▶ [Work task] Beneath this task are records; state how many of their lines hold the word "Ribeiro", and nothing else.

▶ [Data excerpts]

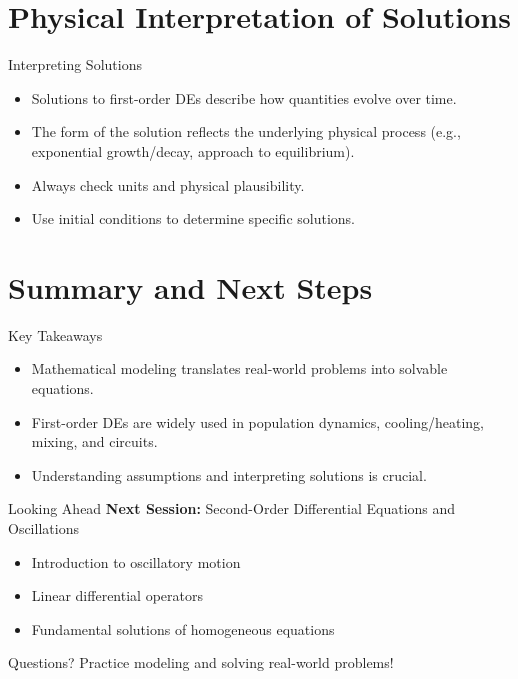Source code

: \documentclass[10pt,aspectratio=169]{beamer}
\begin{document}
\section{Physical Interpretation of Solutions}
\begin{frame}{Interpreting Solutions}
    \begin{itemize}
        \item Solutions to first-order DEs describe how quantities evolve over time.
        \item The form of the solution reflects the underlying physical process (e.g., exponential growth/decay, approach to equilibrium).
        \item Always check units and physical plausibility.
        \item Use initial conditions to determine specific solutions.
    \end{itemize}
\end{frame}

\section{Summary and Next Steps}
\begin{frame}{Key Takeaways}
    \begin{itemize}
        \item Mathematical modeling translates real-world problems into solvable equations.
        \item First-order DEs are widely used in population dynamics, cooling/heating, mixing, and circuits.
        \item Understanding assumptions and interpreting solutions is crucial.
    \end{itemize}
\end{frame}

\begin{frame}{Looking Ahead}
    \textbf{Next Session:} Second-Order Differential Equations and Oscillations
    \begin{itemize}
        \item Introduction to oscillatory motion
        \item Linear differential operators
        \item Fundamental solutions of homogeneous equations
    \end{itemize}
\end{frame}

\begin{frame}[standout]
    Questions?\newline
    Practice modeling and solving real-world problems!
\end{frame}
\end{document}
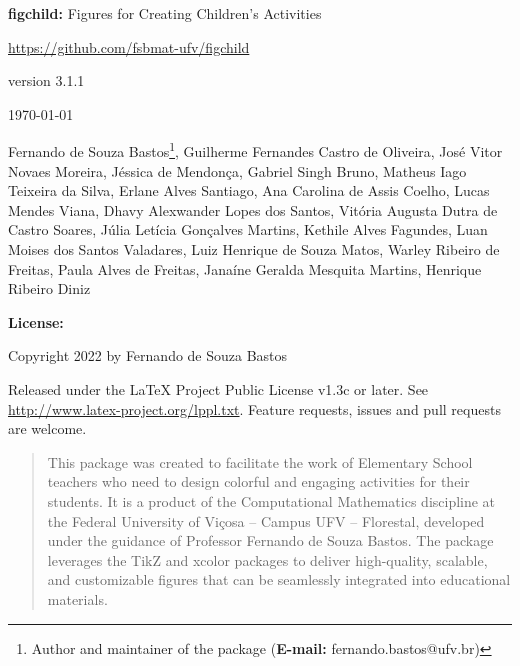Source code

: \documentclass[x11names]{article}
\begin{document}
	
	
	
	\thispagestyle{empty}
	
	\begin{center}
		
		\textbf{figchild:} Figures for Creating Children's Activities
		
		\vspace{0.5cm}
		
		\url{https://github.com/fsbmat-ufv/figchild}
		
		\vspace{0.5cm}
		
		version 3.1.1
		
		\vspace{0.5cm}
		
		\today
		
	\end{center}
	
	\vspace{2cm}
	
	
	
	Fernando de Souza Bastos\footnote{Author and maintainer of the package (\textbf{E-mail:} fernando.bastos@ufv.br)}, 
	Guilherme Fernandes Castro de Oliveira, 
	José Vitor Novaes Moreira,
	Jéssica de Mendonça,
	Gabriel Singh Bruno,
	Matheus Iago Teixeira da Silva,
	Erlane Alves Santiago,
	Ana Carolina de Assis Coelho,
	Lucas Mendes Viana,
	Dhavy Alexwander Lopes dos Santos,
	Vitória Augusta Dutra de Castro Soares,
	Júlia Letícia Gonçalves Martins,
	Kethile Alves Fagundes,
	Luan Moises dos Santos Valadares,
	Luiz Henrique de Souza Matos,
	Warley Ribeiro de Freitas,
	Paula Alves de Freitas,
	Janaíne Geralda Mesquita Martins,
	Henrique Ribeiro Diniz
	
	\vspace{3cm}
	
	\noindent \textbf{License:}
	
	\vspace{1cm}
	
	\noindent Copyright 2022 by Fernando de Souza Bastos
	
	\vspace{1cm}
	
	\noindent Released under the LaTeX Project Public License v1.3c or later. See \url{http://www.latex-project.org/lppl.txt}. Feature requests, issues and pull requests are welcome.
	
	\newpage
	
	\begin{abstract}
		This package was created to facilitate the work of Elementary School teachers who need to design colorful and engaging activities for their students. It is a product of the Computational Mathematics discipline at the Federal University of Viçosa – Campus UFV – Florestal, developed under the guidance of Professor Fernando de Souza Bastos. The package leverages the TikZ and xcolor packages to deliver high-quality, scalable, and customizable figures that can be seamlessly integrated into educational materials.
		
	\end{abstract}
	
\end{document}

▶ [Output of the exercise] 2